Friday, September 10, 2004

A Last Look Back

Before posting predictions and projections about the upcoming 2004 season, let’s take one last look at 2003- and what might have been. Certainly the biggest lesson learned from 2003 is how fickle the NFL and the Eagles in particular can be. The season started off with so much promise, then descended into near unbridled panic, and finally wound up with the Eagles hosting the NFC championship game again. The other lesson from last season is how important momentum can be and how large single plays and certain games ultimately loom for both the Eagles and their opponents.

I couldn’t decide of whether to do two separate top 10 lists of the best and worst plays of the season or just to lump them all together. What I settled on was to do label it the most critical plays (both good and bad) and see how that turns out.

11. 1 LJ Smith drops the touchdown pass from Koy Detmer on 4th and goal vs. Tampa in the very first game at the Linc. Who knows how that game plays out if the Eagles actually go up 7-0 in the first quarter. As it was, they got shutout and gave a subtle hint at how anemic their offense would be in the early part of the season.

10. The onside kick to start the game in Dallas that backfired utterly when the Cowboys retuned it for a TD. It was the margin of difference in the final score, but spoke volumes of Andy Reid’s psychology. It was the onside kick that started the season vs. Dallas in 2001 that sent the unmistakable message that the Eagles were a team not to be taken lightly. The 2003 onside kick seemed to be an attempt to reclaim some of that magic and some of that swagger. Instead it highlighted that the Cowboys were now being coached by a professional and not Dave Campo.

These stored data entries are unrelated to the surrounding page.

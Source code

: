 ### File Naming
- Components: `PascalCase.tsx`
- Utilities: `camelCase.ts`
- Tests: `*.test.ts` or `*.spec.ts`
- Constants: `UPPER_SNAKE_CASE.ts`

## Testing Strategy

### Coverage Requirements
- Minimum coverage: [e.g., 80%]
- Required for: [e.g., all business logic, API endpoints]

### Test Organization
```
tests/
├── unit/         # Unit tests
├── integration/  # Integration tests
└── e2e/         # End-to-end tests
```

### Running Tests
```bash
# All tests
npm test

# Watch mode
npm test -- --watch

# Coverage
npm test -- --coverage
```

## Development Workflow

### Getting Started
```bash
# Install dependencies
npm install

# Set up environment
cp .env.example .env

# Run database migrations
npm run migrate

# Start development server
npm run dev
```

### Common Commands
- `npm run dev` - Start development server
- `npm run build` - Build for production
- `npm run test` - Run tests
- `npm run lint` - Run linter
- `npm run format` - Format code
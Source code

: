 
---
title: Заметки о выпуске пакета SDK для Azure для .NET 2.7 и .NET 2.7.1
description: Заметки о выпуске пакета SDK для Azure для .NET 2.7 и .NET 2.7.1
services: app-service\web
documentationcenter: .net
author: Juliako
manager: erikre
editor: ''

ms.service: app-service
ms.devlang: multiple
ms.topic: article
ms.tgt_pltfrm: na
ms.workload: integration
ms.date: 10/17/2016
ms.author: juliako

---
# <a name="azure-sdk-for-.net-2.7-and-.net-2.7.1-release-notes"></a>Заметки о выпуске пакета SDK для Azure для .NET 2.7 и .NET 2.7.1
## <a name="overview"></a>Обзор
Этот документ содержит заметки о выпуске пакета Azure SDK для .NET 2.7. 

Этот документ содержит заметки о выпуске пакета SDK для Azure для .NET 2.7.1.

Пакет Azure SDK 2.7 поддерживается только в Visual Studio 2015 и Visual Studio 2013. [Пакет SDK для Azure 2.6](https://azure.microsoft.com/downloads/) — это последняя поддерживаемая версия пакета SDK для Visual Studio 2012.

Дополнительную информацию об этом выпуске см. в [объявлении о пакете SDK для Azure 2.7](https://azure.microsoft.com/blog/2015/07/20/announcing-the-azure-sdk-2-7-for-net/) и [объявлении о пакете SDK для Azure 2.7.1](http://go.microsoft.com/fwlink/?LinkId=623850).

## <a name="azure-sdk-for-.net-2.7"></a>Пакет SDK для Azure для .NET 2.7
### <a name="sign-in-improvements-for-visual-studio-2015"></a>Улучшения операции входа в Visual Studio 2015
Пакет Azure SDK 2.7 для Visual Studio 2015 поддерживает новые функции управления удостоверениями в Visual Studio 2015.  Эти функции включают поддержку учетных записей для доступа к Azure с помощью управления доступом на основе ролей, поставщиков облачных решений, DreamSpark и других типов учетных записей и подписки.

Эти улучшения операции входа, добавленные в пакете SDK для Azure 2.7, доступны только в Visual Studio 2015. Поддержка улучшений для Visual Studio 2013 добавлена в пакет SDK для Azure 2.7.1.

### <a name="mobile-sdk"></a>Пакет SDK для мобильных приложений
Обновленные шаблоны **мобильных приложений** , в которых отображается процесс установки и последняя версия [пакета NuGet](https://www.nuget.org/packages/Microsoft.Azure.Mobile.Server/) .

9. The Eagles defense stuffs Stephen Davis on 4th and inches inside the red zone during the Panthers-Eagles game. Carolina didn’t score, but the play was a huge lift to a defense that had come under withering criticism for being unable to stop the run. John Kasay inexplicably missing 3 FGs and an extra point also helped the Eagles cause.

8. Brian Westbrook’s 62 yard TD run in Buffalo that sealed the win for the Eagles in the must win game of the season. That the must win game came in week 3 speaks to just how horrid the start was in the first two games of the season.

7. Eagles deflect Patrich Ramsay’s 2 point conversion attempt that would have tied the score with less than a minute to go as the Redskins late rally falls short, 27-25. I think much maligned Lito Sheppard was the one that defensed the pass, but can’t say for certain. The Eagles were comfortably ahead for most of the game and having Washington tie it, much less perhaps winning in OT would have been a disaster. Somehow, this play is kind of forgotten in shaping the Eagles’ season, probably because it came a week before Brian Westbrook’s punt return TD against the Gints. The loss knocked Washington into a tailspin from which they never really recovered.

6. The Eagles stuffing Green Bay on fourth and goal from the one in the divisional playoff. I believe it was Jerome McDougle who made the tackle, but Corey Simon? Who blew up the play with his penetration.

5. Koy Detmer’s INT at the goal line with five minutes to go in the game. In some ways, it was eerily similar to the pick McNabb threw the year before to Ronde Barber. In both instances, the Eagles were rallying on long drives that would have put them within one score in the last five minutes of the game and with the momentum shifting to the home team. Each pick was game, set, match.

4. DeShaun Foster breaking tackle after tackle, most of them Simoneau’s, before scoring the Panthers’ second TD in the champ. game. How different would the fourth quarter have played out had the Panthers only been ahead 10-3 instead of 14-3.

3. Freddie Mitchell’s 4th and 26 catch. ‘Nuff said on this fantastically amazing play. A pity the Eagles didn’t make the super bowl at which point this play becomes legendary as opposed to merely stupendous. It’s also worth noting that for a passer who experts say has questionable accuracy, McNabb threaded the needle on the pass with the entire season on the line.

2. McNabb being “tackled” by Carolina LB Greg Favors in the NFC championship, separating McNabb’s ribs and assuring that the Eagles’ best player would not be 100% healthy for the second straight championship game. For all of the league’s emphasis on protecting QBs, the fact that an LB was allowed to dive into a prone QB --- one of the league’s premier players in the second biggest game of the season --- without some sort of penalty being called, unnecessary roughness? remains mystifying.

1. Brian Westbrook’s game winning TD punt return in the last minute of the Eagles-Giants game. It’s hard to overstate just how bad and listless the Eagles looked during this game. Westbrook’s return shifted most of the focus on McNabb’s thumb (remember that issue?). The Westbrook play also had the twin benefit of dealing a severe blow to a division rival. Although the Jints won their next two games, its to ponder if NYG wouldn’t have gone into the nosedive they did if they hadn’t loss this game in such gut wrenching fashion.